3.1.4. Friction Coefficient Estimation
One of the first approaches to correlate the image features with a friction coefficient was presented in [
33], where the authors designed a two-stage classifier using a dataset of 5300 images from a vehicle’s front camera. In the first stage, images are classified into dry asphalt, wet/water, slush or snow/ice, using a CNN SqueezeNet and a feature-based model. The SqueezeNet-based model achieved the highest accuracy of 97.36% by learning features from sky and the surroundings. In the second stage, the classified road patch is divided into 5x3 sub-patches, and each patch is regressed to a value between 0 and 1, 0 being for dry and 1 being for snow, yielding a probabilistic matrix. Finally, a rule-based model classifies the patches into low, medium or high level of friction. The overall method achieves an accuracy of 89.5%. Although, exact friction coefficients were not estimated, this work uniquely divided images into smaller patches for enhanced feature correlation between image features and road frictional state.
A consequential contribution for RCE was done in [
18], where also the authors introduced a RCE dataset, Winter Road States. They addressed the issue of open-soruce unavailability of most datasets that were used for RCE previously. 5061 images were collected from famous AV datasets and were annotated as – dry, wet, partly snow, melted snow, fully packed snow, and slush. A mapping is also established from road states to approximate friction coefficients. In a subset of 2007 images, the drivable area is annotated pixel-wise. The original dataset is trained on 6 previously mentioned SOTA CNNs. An auxillary network performs the segmentation task on the images to identify the drivable area, concentrating mainly on the road features, and this segmented map is transferred to the classification results. Once again, ResNet50 as the base structure achieves the highest accuracy of 86.53%.
Vehicle parameters are synchronized with the results from RCE part in [
85] to have a unified effect on the control module and acquire the tire road friction. In the RCE part, there are two segments: semantic segmentation for reducing the detail, and then a ShuffleNetV2-based road condition estimator [
86]. This idea used here is similar to [
18]. Semantic segmentation part is trained using 500 images from Cityscapes. For the classification part, 8000 original images were collected for 8 different classes: dry asphalt, wet asphalt, dry cement, wet cement, brick, loose snow, compacted snow and icy and an accuracy of 97.9% was achieved. In parallel, an unscented Kalman Filter estimates the tire-road coefficient from the vehicle dynamic parameters, and the confidence values from both visual and dynamic sections are fused together to get a unified tire-road friction coefficient.
The creators of RSCD further extended their analysis on their dataset by attempting to estimate the exact friction coefficient of the road patch [
45]. In the first stage, the images are classified into the 5 different classes – dry, wet, water, snow and ice – using an EfficientNet-B0 network, achieving a top-1 accuracy of 94.84%. In the second stage, the predicted class is mapped to a friction coefficient range using Gaussian kernel functions. Misclassifications are handled in the secondary stage with a filter to converge the faulty friction values to desired range.

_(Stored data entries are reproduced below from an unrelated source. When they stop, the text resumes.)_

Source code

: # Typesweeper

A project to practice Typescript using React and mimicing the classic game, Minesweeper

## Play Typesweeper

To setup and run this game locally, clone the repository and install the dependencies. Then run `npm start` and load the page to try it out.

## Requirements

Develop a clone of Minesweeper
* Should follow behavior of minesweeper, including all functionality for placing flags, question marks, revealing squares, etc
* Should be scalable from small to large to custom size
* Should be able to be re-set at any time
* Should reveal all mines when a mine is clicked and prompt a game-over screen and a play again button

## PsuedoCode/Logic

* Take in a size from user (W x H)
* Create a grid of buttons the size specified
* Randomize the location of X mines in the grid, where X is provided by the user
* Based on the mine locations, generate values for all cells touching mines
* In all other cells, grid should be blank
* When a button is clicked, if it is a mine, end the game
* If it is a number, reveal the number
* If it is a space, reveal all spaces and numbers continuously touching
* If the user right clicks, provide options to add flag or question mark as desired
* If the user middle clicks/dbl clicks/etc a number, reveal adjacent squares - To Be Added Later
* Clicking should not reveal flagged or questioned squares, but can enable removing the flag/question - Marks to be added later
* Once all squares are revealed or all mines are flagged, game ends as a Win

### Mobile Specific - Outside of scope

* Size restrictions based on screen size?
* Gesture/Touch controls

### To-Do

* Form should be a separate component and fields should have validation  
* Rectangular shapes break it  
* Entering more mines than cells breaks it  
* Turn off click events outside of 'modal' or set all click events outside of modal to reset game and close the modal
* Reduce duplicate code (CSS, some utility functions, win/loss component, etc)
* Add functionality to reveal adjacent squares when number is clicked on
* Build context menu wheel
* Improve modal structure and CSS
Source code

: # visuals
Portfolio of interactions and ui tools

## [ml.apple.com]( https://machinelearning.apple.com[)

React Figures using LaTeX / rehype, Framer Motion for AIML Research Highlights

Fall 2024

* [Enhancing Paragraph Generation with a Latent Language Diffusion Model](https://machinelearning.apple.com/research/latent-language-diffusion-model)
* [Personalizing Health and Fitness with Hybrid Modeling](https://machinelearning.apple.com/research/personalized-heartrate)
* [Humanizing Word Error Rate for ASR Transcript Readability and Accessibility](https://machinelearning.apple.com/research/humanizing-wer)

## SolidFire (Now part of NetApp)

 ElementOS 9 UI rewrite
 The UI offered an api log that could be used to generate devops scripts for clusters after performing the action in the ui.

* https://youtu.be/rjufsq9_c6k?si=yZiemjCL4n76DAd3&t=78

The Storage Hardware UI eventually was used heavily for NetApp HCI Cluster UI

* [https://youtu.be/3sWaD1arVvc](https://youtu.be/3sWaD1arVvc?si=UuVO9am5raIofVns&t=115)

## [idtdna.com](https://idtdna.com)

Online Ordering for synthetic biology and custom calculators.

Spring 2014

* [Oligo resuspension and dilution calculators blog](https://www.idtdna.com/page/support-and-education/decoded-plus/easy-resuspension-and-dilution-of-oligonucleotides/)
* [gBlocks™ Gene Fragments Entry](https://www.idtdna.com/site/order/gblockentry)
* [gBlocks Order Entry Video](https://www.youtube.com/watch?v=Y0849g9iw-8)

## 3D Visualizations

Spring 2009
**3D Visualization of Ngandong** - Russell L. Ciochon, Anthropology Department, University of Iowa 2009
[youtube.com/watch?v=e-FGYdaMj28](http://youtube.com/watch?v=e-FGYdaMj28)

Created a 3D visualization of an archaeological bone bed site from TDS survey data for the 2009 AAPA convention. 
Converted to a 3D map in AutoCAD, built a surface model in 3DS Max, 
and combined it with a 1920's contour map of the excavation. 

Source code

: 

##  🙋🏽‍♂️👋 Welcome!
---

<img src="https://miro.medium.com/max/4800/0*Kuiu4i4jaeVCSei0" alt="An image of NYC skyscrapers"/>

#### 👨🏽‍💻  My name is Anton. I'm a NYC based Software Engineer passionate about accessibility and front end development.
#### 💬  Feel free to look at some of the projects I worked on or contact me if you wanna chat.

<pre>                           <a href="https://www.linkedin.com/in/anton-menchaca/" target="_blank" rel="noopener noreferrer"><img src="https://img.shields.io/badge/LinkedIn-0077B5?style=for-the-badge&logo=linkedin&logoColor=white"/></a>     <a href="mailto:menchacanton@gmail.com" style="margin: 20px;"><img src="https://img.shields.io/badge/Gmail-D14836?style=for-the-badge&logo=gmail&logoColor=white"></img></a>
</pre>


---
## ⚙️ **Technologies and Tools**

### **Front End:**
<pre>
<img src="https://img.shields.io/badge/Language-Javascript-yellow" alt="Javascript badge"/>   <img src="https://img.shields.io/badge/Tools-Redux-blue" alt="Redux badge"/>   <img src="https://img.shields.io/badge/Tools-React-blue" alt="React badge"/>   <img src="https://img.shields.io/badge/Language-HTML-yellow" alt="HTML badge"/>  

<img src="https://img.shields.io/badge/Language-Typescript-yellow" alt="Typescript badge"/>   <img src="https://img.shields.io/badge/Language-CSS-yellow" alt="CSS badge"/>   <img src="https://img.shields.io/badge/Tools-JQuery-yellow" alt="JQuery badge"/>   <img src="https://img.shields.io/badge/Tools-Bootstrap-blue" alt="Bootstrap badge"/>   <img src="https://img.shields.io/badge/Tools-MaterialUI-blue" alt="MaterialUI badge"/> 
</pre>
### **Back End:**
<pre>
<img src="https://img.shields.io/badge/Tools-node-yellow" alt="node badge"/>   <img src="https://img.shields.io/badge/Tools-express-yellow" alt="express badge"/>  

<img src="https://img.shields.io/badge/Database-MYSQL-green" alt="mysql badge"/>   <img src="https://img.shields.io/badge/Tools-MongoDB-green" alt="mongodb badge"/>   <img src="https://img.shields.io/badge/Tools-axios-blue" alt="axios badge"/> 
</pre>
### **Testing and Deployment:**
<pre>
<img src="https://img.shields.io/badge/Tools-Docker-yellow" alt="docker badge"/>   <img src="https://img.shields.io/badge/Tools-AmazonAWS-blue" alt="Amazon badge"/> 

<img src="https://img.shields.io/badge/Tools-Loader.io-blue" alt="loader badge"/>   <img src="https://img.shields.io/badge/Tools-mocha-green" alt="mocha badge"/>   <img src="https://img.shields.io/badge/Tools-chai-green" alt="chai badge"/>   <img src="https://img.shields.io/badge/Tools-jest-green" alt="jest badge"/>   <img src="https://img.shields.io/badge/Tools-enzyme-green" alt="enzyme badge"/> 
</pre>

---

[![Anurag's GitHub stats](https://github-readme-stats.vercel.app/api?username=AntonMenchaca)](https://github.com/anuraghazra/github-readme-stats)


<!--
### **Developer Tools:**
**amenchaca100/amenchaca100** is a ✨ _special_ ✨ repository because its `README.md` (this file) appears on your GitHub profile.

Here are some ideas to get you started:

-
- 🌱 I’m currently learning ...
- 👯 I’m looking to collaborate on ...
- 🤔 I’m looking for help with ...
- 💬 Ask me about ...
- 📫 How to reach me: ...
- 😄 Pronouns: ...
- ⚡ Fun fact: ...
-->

Another significant work in estimating the friction coefficient from images is presented in [
15], where the authors propose a regression approach to estimate a scalar frictional value from image features. The dataset used included 48791 images, captured from roadside cameras, with corresponding
grip factor values. Feature extraction happens in parallel using a DINOv2 structure and a custom CNN structure, with the features concatenated at the exit. They are then further passed on to a fully connected NN, ending with a sigmoid function, to produce a scalar value. The evaluation is compared with other SOTA CNNs, and their custom architecture was found to be the best performing a MAE of 15%.